THE TASK.
Copy all the lines of the data that include the word "func".

Plain-text document sources:
═══

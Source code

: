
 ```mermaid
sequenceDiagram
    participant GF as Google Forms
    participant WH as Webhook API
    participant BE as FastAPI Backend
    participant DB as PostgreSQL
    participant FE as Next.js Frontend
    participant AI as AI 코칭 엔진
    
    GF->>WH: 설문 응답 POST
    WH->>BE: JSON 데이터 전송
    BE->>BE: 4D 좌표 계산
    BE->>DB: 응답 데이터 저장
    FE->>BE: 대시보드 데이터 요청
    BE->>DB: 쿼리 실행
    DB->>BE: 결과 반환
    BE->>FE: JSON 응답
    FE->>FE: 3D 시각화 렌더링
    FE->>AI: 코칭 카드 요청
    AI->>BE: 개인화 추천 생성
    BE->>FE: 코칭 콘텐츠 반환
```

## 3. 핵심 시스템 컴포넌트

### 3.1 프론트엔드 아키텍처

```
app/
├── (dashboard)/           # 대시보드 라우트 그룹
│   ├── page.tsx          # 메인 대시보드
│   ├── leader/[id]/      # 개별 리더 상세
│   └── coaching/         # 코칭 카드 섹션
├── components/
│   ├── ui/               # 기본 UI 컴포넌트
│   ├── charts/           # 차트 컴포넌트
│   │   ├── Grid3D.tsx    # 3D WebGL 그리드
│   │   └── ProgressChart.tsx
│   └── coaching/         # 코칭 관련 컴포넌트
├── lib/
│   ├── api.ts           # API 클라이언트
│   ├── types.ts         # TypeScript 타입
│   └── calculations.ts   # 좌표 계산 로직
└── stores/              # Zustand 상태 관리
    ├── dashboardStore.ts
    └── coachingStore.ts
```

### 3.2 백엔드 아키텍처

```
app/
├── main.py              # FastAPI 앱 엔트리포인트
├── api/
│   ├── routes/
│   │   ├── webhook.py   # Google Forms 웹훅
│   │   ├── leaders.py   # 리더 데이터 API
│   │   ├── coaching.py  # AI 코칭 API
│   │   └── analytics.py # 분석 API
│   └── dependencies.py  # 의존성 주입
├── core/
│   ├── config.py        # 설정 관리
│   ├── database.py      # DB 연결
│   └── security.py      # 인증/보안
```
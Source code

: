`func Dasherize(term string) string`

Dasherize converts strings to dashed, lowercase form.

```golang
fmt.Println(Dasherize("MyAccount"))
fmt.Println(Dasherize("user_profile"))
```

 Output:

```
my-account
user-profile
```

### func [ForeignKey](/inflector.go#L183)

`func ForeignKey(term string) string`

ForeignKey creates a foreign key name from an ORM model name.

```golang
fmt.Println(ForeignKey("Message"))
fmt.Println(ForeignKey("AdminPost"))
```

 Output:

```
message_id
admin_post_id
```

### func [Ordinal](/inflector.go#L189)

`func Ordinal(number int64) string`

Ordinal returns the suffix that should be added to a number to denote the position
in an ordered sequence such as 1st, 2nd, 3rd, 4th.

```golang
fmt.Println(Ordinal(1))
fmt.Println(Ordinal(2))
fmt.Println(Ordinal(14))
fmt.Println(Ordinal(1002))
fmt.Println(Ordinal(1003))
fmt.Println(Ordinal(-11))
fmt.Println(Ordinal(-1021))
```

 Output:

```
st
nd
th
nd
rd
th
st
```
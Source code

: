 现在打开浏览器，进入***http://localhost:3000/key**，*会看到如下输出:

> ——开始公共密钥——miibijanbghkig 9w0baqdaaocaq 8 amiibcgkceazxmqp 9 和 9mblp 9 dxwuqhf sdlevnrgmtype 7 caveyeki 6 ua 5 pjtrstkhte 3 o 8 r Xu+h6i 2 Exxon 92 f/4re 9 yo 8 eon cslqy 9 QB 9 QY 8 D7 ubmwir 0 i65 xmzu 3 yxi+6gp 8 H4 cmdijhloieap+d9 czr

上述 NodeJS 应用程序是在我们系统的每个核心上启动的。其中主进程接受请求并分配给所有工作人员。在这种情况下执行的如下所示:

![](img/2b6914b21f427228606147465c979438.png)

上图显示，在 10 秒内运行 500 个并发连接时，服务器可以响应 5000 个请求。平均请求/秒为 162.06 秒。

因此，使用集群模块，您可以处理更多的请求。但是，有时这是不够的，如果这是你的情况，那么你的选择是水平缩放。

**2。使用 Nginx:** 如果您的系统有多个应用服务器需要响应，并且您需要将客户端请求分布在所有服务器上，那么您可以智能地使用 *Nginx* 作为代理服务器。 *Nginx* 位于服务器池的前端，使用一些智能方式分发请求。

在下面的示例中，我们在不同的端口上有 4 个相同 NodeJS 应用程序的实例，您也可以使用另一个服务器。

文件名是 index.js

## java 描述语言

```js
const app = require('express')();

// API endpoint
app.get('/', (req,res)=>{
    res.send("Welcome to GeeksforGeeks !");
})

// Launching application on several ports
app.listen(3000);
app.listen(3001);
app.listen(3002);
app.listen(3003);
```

═══

YOUR RESPONSE.
:`func Dasherize(term string) string`
### func [ForeignKey](/inflector.go#L183)
`func ForeignKey(term string) string`
### func [Ordinal](/inflector.go#L189)
`func Ordinal(number int64) string`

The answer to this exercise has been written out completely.